>>>
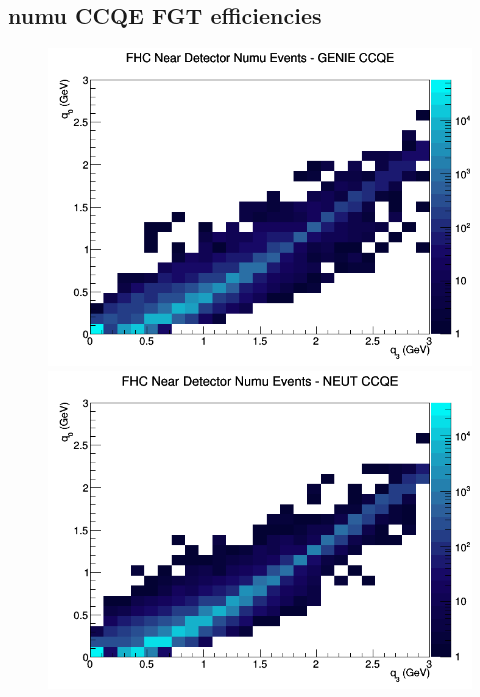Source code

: \subsection{numu CCQE FGT efficiencies}
\begin{figure}[h]
\includegraphics[width=\linewidth]{eff_q0_q3/FGT/CCQE_FHC_ND_numu_q3_q0_GENIE.png}
\endminipage
{}
\includegraphics[width=\linewidth]{eff_q0_q3/FGT/CCQE_FHC_ND_numu_q3_q0_NEUT.png}
\endminipage
{}

\end{figure}
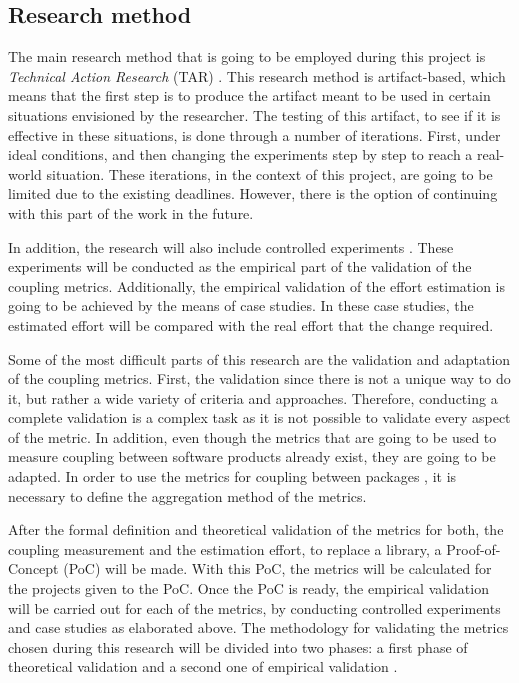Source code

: \subsection{Research method}
The main research method that is going to be employed during this project is \textit{Technical Action Research} (TAR) \cite{wieringa2012technical}.
This research method is artifact-based, which means that the first step is to produce the artifact meant to be used in certain situations envisioned by the researcher. The testing of this artifact, to see if it is effective in these situations, is done through a number of iterations. First, under ideal conditions, and then changing the experiments step by step to reach a real-world situation. These iterations, in the context of this project, are going to be limited due to the existing deadlines. However, there is the option of continuing with this part of the work in the future.

\blankl
In addition, the research will also include controlled experiments . These experiments will be conducted as the empirical part of the validation of the coupling metrics. Additionally, the empirical validation of the effort estimation is going to be achieved by the means of case studies. In these case studies, the estimated effort will be compared with the real effort that the change required. 

\blankl
Some of the most difficult parts of this research  are the validation and adaptation  of the coupling metrics.
First, the validation since there is not a unique way to do it, but rather a wide variety of criteria and approaches. Therefore, conducting a complete validation is a complex task as it is not possible to validate every aspect of the metric.
In addition, even though the metrics that are going to be used to measure coupling between software products already exist, they are going to be adapted. In order to use the metrics for coupling between packages , it is necessary to define the aggregation method of the metrics.

\blankl
After the formal definition and theoretical validation of the metrics for both, the coupling measurement and the estimation effort, to replace a library, a Proof-of-Concept (PoC) will be made. With this PoC, the metrics will be calculated for the projects given to the PoC. Once the PoC is ready, the empirical validation will be carried out for each of the metrics, by conducting controlled experiments and case studies as elaborated above.
The methodology for validating the metrics chosen during this research will be divided into two phases: a first phase of theoretical validation and a second one of empirical validation \cite{srinivasan2014software}.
<<<
## TASK PROMPT
Output the records above exactly as written, but leave out the pictures.

## SOLUTION TO THIS TASK
Source code

: \subsection{numu CCQE FGT efficiencies}
\begin{figure}[h]
\includegraphics[width=\linewidth]{eff_q0_q3/FGT/CCQE_FHC_ND_numu_q3_q0_GENIE.png}
\endminipage
{}
\includegraphics[width=\linewidth]{eff_q0_q3/FGT/CCQE_FHC_ND_numu_q3_q0_NEUT.png}
\endminipage
{}

\end{figure}
Source code

: \subsection{Research method}
The main research method that is going to be employed during this project is \textit{Technical Action Research} (TAR) \cite{wieringa2012technical}.
This research method is artifact-based, which means that the first step is to produce the artifact meant to be used in certain situations envisioned by the researcher. The testing of this artifact, to see if it is effective in these situations, is done through a number of iterations. First, under ideal conditions, and then changing the experiments step by step to reach a real-world situation. These iterations, in the context of this project, are going to be limited due to the existing deadlines. However, there is the option of continuing with this part of the work in the future.

\blankl
In addition, the research will also include controlled experiments . These experiments will be conducted as the empirical part of the validation of the coupling metrics. Additionally, the empirical validation of the effort estimation is going to be achieved by the means of case studies. In these case studies, the estimated effort will be compared with the real effort that the change required. 

\blankl
Some of the most difficult parts of this research  are the validation and adaptation  of the coupling metrics.
First, the validation since there is not a unique way to do it, but rather a wide variety of criteria and approaches. Therefore, conducting a complete validation is a complex task as it is not possible to validate every aspect of the metric.
In addition, even though the metrics that are going to be used to measure coupling between software products already exist, they are going to be adapted. In order to use the metrics for coupling between packages , it is necessary to define the aggregation method of the metrics.

\blankl
After the formal definition and theoretical validation of the metrics for both, the coupling measurement and the estimation effort, to replace a library, a Proof-of-Concept (PoC) will be made. With this PoC, the metrics will be calculated for the projects given to the PoC. Once the PoC is ready, the empirical validation will be carried out for each of the metrics, by conducting controlled experiments and case studies as elaborated above.
The methodology for validating the metrics chosen during this research will be divided into two phases: a first phase of theoretical validation and a second one of empirical validation \cite{srinivasan2014software}.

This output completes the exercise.